[INDOLOGY] Sanskrit linguistics
Hock, Hans Henrich
hhhock at illinois.edu
Sun Aug 29 20:55:25 UTC 2021
Even as early as the Rig Veda there is evidence, both for ṣ occurring after a-vowels and for s occurring after i- and u-vowels. See the evidence further below.
What made the distribution of s and ṣ unpredictable is the fact that Proto-Indo-Iranian š, the source of Skt. ṣ is of two sources. One if the development of earlier s to š after “RUKI” (i.e. r-sounds, u-sounds, velars, and i-sounds; in the case of the vocalic sounds, both syllabic and nonsyllabic); the other was the development of PIE *ḱ to š before obstruent. Examples are nis- > niš ‘down’ and oḱtō > aštā ‘eight’.
As the second example shows, the second of these changes introduced š after a-vowels and thus made the RUKI outcome of s opaque and hence contrastive (consider e.g. Skt. asta- ‘thrown’ beside aṣṭā(u) ‘8’, with s and ṣ contrasting after a-vowel.

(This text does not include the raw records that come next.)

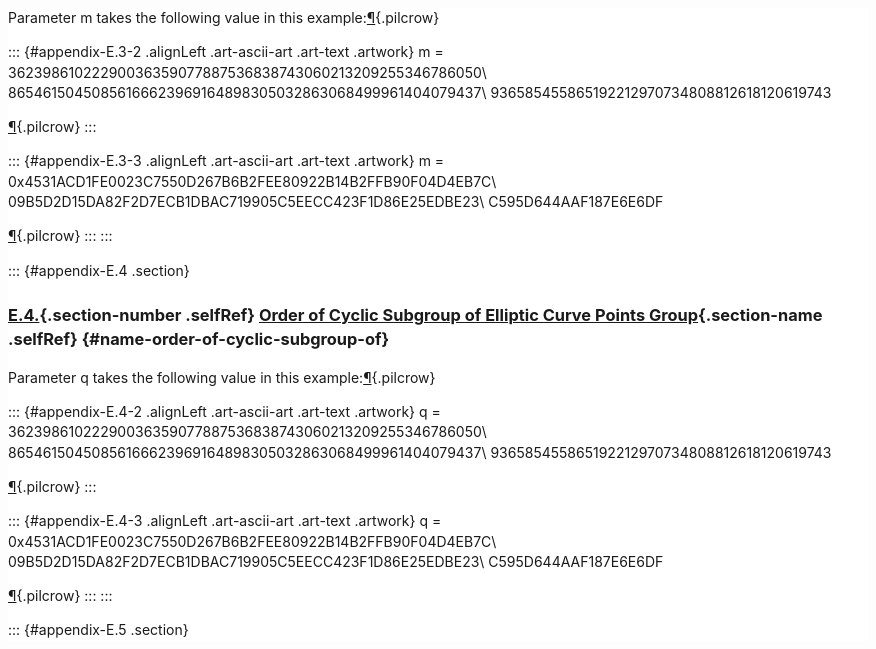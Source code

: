 Parameter m takes the following value in this
example:[¶](#appendix-E.3-1){.pilcrow}

::: {#appendix-E.3-2 .alignLeft .art-ascii-art .art-text .artwork}
    m = 36239861022290036359077887536838743060213209255346786050\\
        86546150450856166623969164898305032863068499961404079437\\
        936585455865192212970734808812618120619743

[¶](#appendix-E.3-2){.pilcrow}
:::

::: {#appendix-E.3-3 .alignLeft .art-ascii-art .art-text .artwork}
    m = 0x4531ACD1FE0023C7550D267B6B2FEE80922B14B2FFB90F04D4EB7C\\
          09B5D2D15DA82F2D7ECB1DBAC719905C5EECC423F1D86E25EDBE23\\
          C595D644AAF187E6E6DF

[¶](#appendix-E.3-3){.pilcrow}
:::
:::

::: {#appendix-E.4 .section}
### [E.4.](#appendix-E.4){.section-number .selfRef} [Order of Cyclic Subgroup of Elliptic Curve Points Group](#name-order-of-cyclic-subgroup-of){.section-name .selfRef} {#name-order-of-cyclic-subgroup-of}

Parameter q takes the following value in this
example:[¶](#appendix-E.4-1){.pilcrow}

::: {#appendix-E.4-2 .alignLeft .art-ascii-art .art-text .artwork}
    q = 36239861022290036359077887536838743060213209255346786050\\
        86546150450856166623969164898305032863068499961404079437\\
        936585455865192212970734808812618120619743

[¶](#appendix-E.4-2){.pilcrow}
:::

::: {#appendix-E.4-3 .alignLeft .art-ascii-art .art-text .artwork}
    q = 0x4531ACD1FE0023C7550D267B6B2FEE80922B14B2FFB90F04D4EB7C\\
          09B5D2D15DA82F2D7ECB1DBAC719905C5EECC423F1D86E25EDBE23\\
          C595D644AAF187E6E6DF

[¶](#appendix-E.4-3){.pilcrow}
:::
:::

::: {#appendix-E.5 .section}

This contrastiveness, in turn, made it possible for analogical processes to extend ṣ into contexts after a-vowels (as in pary-a-ṣasvajat) as well as for borrowings and the like with ṣ after a-vowels and s after “RUKI” to be adopted without further adjustment.
All the best,
Hans Henrich Hock
Linguistics and Sanskrit (emeritus)
University of Illinois
Contrastiveness of retroflex sibilant in Sanskrit
Unpredictable occurrences after a-vowels in the RV
áṣatarā ‘more beneficial’ (1.183.4)
kaváṣa (PN) (534.12)
cā́ṣa ‘Häher’ (923.13)
jálāṣa ‘healing’ (1.43.4 in compound)
caṣā́la ‘Knauf der Opfersäule’ (1.162.6)
váṣaṭ (ritual call) (passim)
paryaṣasvajat (pluperf.) ‘embraced’
Contrastive and unpredictable examples after a-vowels in later Vedic
mā́sa ‘moon, month’
jhaṣá ‘large fish’
Some Post-Vedic examples after a-vowels
kaṣ- ‘rub, scratch’
kas- ‘go, move’ (DhP)
laṣ- ‘desire’ (MBh etc.)
Dental sibilant (s) after i- and u-vowels in Vedic
ṛbī́sa ‘cleft, gap’ (RV)
kīstá ‘singer’ (RV)
kúsindha ‘trunk’ (AV)
Some examples of ental sibilant (s) after i- and u-vowels in Post-Vedic
kisalaya ‘sprout, shoot’
bisa ‘shoot, sucker’
On 23 Aug2021, at 14:11, Jim Ryan via INDOLOGY <INDOLOGY at list.indology.info<mailto:INDOLOGY at list.indology.info>> wrote:
A question: I go back to a memory (possibly incorrect) of hearing from a linguistics teacher at UW (long ago) that the retro-flex "ṣ" in Sanskrit was "barely phonemic." A former student who had studied, through his Ph.D. exams, historical linguistics at UCLA focusing on Indo-European (maybe also Indo-Aryan) insisted that this sound was not phonemic. From time to time I'd encounter the issue in articles/books and found that the consensus seemed to favor this understanding. I used to challenge my student from time to time to test this, somehow, I suppose, wanting to vindicate my long ago teacher's position (or at least what I thought I recalled it to be). I've thought recently of two examples: the verbal root bhāṣ - “to speak.” and ṣaṣ (six). In neither case is there a "non-a vowel" preceding the sibilant, which would ordinarily condition retroflexion. In the case of "six," the ṣ is initial also. How do we explain these instances in accord with the non-phonemic nature of ṣ?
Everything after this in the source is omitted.